Footnote. The treatment of this topic might be thought useless (since false judgment is so obviously not a basis of immorality) except that, according to the author, “a late author, who has had the good fortune to obtain some reputation” [William Wollaston] had “seriously” claimed “that such a falsehood is the foundation of all guilt and moral deformity.” [See the account of Wollaston above for the view that he actually defended.] The author begins his attack on this view by noting that the “falsehood” of an action lies in the mind of the witness, who draws a false conclusion from the action. What he misses is the contrary causes that are in secret operation to produce the action. [In the case of person who acts as if he were wealthy, the cause of his action is a desire to be thought to be wealthy.] But there are many natural (as opposed to “moral” or human) actions which can be mis-interpreted in this way, and if the “falseness” of the action per se were the source of its morality, the actions would be immoral as well, which is absurd. [So, the “falseness” of an action is not by itself the source of its morality or immorality.]

One could object to the author’s reductio on the grounds that natural objects do not act out of liberty when they deceive. The author takes this to be irrelevant, since the thesis is that it is the “falsehood” of actions themselves that is supposed to make them immoral, and he does not see what liberty or constraint has to do with that. “If the tendency to cause error be the origin of immorality, that tendency and immorality wou’d in every case be inseparable.”

A further reductio is that if the “falseness” were removed, the morality would be removed as well. But it is clearly not the case that if the author had shut the blinds while committing adultery with his neighbor’s wife, he would have removed the source of the immorality of his act, and that because my action, being perfectly conceal’d, wou’d have had no tendency to produce any false conclusion.”

Yet another example is that of a thief, who climbs a ladder to enter a room by an open window but is stealthy enough not to be noticed in the commission of his crime.
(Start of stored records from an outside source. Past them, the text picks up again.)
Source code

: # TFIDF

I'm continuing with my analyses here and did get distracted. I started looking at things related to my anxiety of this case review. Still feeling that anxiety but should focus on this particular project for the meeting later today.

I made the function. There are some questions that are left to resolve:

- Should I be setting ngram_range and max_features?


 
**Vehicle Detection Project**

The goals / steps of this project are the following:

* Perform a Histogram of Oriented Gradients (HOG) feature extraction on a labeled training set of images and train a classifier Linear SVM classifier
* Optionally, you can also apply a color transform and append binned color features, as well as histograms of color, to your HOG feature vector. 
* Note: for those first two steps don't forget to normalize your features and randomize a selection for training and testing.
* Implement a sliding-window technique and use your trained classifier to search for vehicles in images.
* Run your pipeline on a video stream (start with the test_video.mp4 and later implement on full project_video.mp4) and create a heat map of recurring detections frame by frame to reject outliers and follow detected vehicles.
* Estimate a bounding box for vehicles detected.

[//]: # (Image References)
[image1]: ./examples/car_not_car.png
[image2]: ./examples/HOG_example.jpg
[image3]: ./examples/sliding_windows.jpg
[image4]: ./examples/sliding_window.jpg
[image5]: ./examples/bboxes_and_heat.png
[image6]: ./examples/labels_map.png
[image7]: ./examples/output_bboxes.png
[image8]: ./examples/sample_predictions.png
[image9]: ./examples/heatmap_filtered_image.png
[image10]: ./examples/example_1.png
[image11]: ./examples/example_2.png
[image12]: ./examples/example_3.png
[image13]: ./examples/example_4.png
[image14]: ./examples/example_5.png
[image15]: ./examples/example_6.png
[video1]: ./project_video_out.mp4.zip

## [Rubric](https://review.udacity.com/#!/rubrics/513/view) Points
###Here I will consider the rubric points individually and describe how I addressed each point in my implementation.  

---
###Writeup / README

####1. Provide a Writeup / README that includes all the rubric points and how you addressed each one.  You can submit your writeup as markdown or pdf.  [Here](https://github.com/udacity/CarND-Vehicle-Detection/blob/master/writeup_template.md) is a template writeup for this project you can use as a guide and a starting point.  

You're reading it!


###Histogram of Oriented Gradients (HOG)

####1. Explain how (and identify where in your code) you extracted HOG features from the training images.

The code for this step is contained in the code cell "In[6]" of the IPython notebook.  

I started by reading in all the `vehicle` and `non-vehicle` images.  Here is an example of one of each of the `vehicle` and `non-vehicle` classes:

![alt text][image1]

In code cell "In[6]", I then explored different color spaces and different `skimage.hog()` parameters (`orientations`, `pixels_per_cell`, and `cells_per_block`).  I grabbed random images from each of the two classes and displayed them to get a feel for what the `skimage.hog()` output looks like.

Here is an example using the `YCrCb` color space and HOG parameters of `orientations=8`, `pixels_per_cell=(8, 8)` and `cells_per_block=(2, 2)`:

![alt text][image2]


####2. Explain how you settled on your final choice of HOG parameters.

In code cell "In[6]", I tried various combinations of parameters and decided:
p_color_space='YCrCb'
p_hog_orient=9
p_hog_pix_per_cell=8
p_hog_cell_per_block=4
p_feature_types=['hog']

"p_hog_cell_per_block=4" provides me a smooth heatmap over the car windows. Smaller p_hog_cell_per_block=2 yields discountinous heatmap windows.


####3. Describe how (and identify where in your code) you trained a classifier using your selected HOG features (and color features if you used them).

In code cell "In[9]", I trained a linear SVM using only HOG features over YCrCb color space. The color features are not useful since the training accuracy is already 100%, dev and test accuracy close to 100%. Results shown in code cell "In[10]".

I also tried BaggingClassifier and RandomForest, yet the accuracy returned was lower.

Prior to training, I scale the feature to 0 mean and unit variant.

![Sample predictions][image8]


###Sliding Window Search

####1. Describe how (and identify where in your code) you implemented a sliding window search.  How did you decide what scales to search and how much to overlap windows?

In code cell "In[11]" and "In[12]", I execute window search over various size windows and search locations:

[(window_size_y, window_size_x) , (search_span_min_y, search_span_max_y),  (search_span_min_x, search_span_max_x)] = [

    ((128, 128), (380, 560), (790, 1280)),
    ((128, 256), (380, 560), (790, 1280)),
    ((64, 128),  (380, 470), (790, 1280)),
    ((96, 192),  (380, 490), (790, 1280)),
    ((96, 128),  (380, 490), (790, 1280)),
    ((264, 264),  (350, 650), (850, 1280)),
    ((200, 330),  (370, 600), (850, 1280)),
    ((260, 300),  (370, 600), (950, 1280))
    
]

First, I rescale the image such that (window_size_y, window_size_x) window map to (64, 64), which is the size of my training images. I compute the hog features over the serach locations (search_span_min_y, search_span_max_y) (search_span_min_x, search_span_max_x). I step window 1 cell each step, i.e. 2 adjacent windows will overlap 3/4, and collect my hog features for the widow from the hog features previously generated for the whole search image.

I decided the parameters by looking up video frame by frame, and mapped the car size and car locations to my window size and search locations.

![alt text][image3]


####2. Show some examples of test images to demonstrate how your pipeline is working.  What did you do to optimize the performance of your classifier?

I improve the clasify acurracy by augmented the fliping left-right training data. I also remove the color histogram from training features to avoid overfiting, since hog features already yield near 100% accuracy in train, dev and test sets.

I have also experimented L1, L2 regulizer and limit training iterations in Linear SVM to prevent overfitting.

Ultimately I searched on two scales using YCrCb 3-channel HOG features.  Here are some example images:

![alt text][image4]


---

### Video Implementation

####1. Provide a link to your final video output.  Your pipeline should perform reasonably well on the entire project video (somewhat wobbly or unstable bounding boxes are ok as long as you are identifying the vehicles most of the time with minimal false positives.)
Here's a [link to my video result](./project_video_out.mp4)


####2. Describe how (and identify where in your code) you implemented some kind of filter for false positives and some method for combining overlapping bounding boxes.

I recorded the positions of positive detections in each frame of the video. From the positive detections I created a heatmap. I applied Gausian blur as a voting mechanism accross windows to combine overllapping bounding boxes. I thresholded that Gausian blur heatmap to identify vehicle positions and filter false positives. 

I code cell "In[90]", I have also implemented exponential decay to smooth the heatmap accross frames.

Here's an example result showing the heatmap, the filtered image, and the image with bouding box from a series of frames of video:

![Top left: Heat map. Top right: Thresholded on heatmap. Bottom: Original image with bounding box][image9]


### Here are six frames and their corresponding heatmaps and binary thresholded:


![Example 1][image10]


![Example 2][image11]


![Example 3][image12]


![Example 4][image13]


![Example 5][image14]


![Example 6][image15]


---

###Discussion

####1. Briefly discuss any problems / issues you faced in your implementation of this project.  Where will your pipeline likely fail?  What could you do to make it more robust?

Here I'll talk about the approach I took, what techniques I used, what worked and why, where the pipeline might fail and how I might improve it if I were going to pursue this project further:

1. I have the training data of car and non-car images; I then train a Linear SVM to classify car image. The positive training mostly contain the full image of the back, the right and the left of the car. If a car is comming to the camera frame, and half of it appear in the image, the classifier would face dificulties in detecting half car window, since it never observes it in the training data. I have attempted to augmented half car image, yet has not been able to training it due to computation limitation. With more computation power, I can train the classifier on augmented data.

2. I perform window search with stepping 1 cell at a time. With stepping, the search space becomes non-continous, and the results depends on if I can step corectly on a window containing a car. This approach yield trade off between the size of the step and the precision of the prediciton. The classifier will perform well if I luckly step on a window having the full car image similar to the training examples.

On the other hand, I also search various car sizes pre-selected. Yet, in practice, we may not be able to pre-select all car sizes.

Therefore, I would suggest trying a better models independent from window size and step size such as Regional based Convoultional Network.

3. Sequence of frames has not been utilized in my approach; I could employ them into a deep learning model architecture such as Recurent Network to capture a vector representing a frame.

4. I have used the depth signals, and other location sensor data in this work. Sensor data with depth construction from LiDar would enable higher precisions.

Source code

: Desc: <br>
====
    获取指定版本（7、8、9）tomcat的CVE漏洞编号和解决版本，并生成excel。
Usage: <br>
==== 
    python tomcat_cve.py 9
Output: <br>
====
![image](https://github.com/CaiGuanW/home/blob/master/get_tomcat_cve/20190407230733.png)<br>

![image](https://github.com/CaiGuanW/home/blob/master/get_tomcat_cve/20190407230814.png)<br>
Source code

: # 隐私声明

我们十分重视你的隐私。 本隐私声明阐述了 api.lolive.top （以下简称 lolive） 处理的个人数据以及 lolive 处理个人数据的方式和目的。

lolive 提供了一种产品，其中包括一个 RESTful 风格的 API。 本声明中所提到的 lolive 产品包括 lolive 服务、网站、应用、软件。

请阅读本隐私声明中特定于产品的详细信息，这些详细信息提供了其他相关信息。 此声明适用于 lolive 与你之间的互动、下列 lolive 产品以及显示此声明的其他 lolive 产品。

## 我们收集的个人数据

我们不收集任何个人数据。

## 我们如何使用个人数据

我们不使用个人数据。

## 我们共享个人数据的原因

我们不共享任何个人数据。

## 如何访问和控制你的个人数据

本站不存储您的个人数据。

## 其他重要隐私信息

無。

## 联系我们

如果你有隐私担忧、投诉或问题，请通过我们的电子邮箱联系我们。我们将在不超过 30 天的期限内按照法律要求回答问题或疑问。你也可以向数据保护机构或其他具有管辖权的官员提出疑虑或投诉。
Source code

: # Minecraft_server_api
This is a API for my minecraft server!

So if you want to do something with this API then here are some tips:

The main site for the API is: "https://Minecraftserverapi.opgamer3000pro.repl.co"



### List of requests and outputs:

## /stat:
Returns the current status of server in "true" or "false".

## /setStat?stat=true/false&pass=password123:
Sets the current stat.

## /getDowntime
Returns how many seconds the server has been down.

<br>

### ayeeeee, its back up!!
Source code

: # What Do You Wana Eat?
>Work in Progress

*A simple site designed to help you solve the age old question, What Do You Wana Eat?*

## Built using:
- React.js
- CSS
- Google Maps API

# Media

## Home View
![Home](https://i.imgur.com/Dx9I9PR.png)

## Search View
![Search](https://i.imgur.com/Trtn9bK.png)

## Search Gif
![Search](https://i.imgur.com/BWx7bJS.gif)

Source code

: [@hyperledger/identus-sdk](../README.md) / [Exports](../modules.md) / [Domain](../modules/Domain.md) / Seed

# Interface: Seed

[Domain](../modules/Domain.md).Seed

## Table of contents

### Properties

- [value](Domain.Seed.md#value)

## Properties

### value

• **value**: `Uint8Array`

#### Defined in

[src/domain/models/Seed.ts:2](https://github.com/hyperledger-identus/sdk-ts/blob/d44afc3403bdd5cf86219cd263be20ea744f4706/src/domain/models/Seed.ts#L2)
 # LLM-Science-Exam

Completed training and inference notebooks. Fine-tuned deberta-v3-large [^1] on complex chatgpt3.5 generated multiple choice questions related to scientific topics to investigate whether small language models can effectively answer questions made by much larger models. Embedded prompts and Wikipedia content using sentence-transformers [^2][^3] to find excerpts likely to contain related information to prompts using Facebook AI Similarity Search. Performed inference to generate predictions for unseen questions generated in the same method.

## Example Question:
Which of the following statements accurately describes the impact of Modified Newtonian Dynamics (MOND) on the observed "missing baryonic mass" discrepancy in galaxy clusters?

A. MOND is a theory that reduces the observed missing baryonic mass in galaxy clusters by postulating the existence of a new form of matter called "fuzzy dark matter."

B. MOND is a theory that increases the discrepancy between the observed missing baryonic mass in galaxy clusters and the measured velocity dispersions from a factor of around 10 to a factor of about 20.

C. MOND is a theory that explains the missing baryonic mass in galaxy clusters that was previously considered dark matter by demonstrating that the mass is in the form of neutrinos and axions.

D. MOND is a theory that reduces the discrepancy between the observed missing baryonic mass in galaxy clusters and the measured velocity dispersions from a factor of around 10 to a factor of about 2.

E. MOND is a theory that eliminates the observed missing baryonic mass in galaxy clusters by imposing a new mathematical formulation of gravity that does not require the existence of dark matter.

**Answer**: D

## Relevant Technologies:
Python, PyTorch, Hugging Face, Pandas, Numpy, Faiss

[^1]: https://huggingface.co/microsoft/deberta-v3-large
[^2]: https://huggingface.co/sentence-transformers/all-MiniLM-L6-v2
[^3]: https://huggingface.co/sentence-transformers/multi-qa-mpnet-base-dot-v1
His act does not thereby become moral. Moreover, suppose he is observed. Since he is clearly trying to burglarize the room, there is no deception in his action, and so, according to the account, there is no immorality, either.

There are many “false” actions on the part of the near-sighted, who intend to do one thing but act as if they are doing something else.

The source of the “falsehood” in the case of the appropriation of someone else’s goods that are used as one’s own is that they are someone else’s property. But the notion of property depends on the larger notion of morality, while the claim is that morality is to be explained by the “falsehood.” So the reasoning here would have to be circular.

A further case is someone who receives benefit from another but shows no gratitude. This could be understood as a “false act,” in the sense that the beneficiary acts as if he has received no benefit at all. But why should his action be interpreted in this way? One answer is that he has violated a duty to be grateful. But this presupposes a notion of duty which would have to be derived from morality, but again, this would be question-begging, because the “falseness” of an act is supposed to be the basis of morality. Another possibility is that by his ingratitude, the beneficiary has harmed his benefactor. We are then supposed to believe that his acting as if he had received no benefit is “false,” because “human nature is generally grateful.” But this latter claim is simply false: human nature is not generally grateful, so this is no basis for claiming that the ingratitude is “false.”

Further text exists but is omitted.